The Knox School of Santa Barbara
Guidelines of Parents of the Gifted - Part II
Updated: Sep 12, 2020
By: Linda Silverman, Ph.D.
Part I was published on March 14, 2017
Give the children responsibilities as early as possible, gradually increasing the size of the tasks as they are ready to assume them. Very young children can be asked to put away the silverware (a sorting activity). They can learn early in life that everyone helps. Responsibilities add to their feelings of competence and belonging. Accomplishing difficult tasks paves the way toward adult achievement.
Gifted children are able to do many things independently much earlier than other children. Whenever possible, let them discover their own ways of doing things. Allow them to make mistakes. Avoid criticism or unnecessary corrections which might embarrass them. What they learn in the process of attempting new things is far more important than the quality of their finished products.
Creativity is an important aspect of giftedness. Gifted children tend to be sensitive to the creativity expressed in music, art, literature, and nature. They may need music or nature for inspiration and even consolation at times. Encourage them to develop their imagination and all means of creative expression. Invent visualization games and fantasies with them. Many gifted children have fantasy friends who will be left behind when the time comes. Let them enjoy them while they can.
Provide opportunities for the children to interact often with other gifted children, older children, and stimulating adults. If the school does not offer a program for gifted children, find or create after-school experiences which will facilitate these interactions.
Help them learn social skills, such as asking questions in a social accepted manner, not putting others down when someone disagrees with them, being careful about other people's feelings, and trying to understand others. Set an example by not disparaging others in front of them. Teach them how to get along with others without sacrificing their individuality. Don't teach them by word or example to play down their gifts to gain popularity.
Take time to listen to your children. if they jabber constantly, don't tune them out. Let them know when you are too busy to give them your full attention and set aside a time when your mind is free to really listen the way you would to a friend.
Be open to their questions. Gifted children are very curious. They often have early concerns about the meaning of life, death, justice, war, sexuality. Be the person they trust to ask these questions. It is not necessary to know the answers to their questions. Instead, ask the child, "What do you think?" This gives you a better idea of their thinking processes and gives them opportunities to hypothesize and solve problems on their own rather than being dependent upon authorities for the answers.

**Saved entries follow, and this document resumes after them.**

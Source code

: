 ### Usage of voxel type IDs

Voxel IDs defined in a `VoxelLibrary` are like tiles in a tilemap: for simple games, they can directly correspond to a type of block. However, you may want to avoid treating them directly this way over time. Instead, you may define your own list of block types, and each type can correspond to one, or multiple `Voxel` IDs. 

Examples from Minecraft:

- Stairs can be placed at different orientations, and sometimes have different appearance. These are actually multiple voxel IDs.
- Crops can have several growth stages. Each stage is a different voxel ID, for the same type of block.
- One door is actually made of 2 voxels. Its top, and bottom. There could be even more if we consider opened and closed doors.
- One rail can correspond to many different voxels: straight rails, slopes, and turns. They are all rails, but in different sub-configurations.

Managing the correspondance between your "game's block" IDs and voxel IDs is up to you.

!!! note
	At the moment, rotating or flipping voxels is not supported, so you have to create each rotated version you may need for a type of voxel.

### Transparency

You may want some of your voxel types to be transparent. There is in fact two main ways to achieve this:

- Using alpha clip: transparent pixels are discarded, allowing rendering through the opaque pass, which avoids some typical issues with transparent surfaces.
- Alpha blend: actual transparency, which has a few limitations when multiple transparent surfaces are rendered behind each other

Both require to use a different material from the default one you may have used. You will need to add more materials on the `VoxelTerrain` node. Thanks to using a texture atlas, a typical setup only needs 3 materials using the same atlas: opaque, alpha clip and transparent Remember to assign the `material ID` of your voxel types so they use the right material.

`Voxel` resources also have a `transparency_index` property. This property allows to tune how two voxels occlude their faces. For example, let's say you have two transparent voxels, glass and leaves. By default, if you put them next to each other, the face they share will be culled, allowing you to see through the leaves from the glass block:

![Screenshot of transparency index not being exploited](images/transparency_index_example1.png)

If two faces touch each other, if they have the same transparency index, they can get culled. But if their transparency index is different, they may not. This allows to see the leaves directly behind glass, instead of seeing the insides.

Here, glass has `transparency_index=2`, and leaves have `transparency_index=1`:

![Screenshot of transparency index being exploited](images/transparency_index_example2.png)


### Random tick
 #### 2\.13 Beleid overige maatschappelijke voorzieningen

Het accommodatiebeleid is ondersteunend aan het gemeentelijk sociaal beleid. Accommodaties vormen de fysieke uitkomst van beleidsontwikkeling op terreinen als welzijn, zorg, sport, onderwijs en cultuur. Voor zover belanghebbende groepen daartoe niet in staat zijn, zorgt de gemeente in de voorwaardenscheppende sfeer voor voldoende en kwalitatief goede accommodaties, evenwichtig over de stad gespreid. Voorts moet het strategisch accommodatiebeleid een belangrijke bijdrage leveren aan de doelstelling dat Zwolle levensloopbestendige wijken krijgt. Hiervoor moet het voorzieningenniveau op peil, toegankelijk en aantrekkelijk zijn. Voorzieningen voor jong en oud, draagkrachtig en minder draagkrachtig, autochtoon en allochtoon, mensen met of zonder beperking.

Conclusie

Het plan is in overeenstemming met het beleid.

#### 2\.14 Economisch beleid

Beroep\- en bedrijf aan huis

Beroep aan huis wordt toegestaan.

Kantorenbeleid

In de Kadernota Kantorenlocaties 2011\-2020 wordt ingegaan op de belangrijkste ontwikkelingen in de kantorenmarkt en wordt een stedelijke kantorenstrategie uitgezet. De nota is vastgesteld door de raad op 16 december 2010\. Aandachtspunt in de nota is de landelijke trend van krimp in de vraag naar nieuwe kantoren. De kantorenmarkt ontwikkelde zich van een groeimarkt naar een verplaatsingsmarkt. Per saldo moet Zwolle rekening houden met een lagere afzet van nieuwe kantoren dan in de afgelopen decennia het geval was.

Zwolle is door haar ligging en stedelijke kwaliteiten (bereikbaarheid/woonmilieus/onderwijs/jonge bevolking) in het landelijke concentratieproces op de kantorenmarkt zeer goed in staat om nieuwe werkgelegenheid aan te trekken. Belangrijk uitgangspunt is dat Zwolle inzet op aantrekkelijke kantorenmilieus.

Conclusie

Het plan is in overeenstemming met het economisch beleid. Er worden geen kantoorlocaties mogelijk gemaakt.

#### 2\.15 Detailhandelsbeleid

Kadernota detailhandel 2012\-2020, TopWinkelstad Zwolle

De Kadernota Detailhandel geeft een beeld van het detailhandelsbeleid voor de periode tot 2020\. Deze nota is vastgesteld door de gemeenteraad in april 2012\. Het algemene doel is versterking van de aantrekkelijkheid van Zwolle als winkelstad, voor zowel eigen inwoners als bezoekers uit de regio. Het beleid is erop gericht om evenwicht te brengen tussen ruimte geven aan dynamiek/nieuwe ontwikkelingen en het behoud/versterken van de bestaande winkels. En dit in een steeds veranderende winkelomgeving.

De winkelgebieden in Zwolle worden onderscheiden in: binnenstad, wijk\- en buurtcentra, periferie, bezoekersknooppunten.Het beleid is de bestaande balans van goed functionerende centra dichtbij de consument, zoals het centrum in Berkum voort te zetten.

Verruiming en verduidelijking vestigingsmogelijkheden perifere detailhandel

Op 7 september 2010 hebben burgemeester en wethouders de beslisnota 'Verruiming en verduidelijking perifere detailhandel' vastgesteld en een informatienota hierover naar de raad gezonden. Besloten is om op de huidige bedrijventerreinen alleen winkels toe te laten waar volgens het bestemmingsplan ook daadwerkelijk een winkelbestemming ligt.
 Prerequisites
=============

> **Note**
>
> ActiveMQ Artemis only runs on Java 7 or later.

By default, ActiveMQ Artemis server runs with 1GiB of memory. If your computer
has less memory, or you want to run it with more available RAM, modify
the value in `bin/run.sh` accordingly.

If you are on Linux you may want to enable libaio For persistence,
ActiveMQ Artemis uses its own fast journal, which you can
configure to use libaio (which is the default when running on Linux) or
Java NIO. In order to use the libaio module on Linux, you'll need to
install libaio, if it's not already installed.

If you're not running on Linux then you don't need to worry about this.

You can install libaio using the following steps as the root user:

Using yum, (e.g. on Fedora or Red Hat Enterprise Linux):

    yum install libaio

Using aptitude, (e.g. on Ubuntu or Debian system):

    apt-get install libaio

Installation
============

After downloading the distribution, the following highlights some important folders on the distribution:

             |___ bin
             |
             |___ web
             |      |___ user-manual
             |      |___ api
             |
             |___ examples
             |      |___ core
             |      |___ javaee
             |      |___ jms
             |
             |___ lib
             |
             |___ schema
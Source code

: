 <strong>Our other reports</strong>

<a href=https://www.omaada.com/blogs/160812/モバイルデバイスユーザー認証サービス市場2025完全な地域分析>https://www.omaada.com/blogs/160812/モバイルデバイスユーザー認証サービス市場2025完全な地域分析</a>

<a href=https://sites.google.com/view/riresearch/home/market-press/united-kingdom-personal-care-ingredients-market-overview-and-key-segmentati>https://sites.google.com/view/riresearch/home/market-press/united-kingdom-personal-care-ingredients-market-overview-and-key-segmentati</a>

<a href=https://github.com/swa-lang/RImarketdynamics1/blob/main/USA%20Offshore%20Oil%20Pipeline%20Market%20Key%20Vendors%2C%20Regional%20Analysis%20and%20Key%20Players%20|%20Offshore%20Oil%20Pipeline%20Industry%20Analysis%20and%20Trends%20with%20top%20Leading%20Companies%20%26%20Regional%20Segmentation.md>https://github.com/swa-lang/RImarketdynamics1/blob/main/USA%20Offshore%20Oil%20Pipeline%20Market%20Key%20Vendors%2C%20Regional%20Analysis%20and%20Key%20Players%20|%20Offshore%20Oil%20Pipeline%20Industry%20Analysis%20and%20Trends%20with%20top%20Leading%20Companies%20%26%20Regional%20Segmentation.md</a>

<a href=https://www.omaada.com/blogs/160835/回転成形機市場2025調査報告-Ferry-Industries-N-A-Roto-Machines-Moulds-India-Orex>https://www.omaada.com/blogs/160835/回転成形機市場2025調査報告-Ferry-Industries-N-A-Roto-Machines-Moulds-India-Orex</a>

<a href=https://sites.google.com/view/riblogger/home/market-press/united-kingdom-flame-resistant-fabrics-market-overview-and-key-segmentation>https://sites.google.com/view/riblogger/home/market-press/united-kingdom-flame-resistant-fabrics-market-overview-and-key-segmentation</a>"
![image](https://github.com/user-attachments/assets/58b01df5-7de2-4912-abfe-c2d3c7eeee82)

Some gifted children are naturally gregarious and others are naturally introverted. Rarely are attempts made to create introverts out of extroverts, but the opposite is often the case. Many gifted children have diverse interests and have difficulty setting priorities, whereas others specialize early and remain devoted to their chosen disciplines. Recognize that children differ in temperament, personality, interests, and goals. Allow your child to develop in his or her own unique manner.
Don't expect that your child will respond the way you did to a particular school provision. Some adults regretted that they were sent to private schools or accelerated or pushed too hard by their parents, so they vowed never to make those mistakes with their children. Each child is unique and needs a provision which suits him, even if it was inappropriate for his parents.
Don't over-schedule them with activities. Give them time to think, to play, to daydream, to be children.
Linda Silverman, Ph.D., is a licensed psychologist and Director of the Gifted Development Center in Denver, Colorado.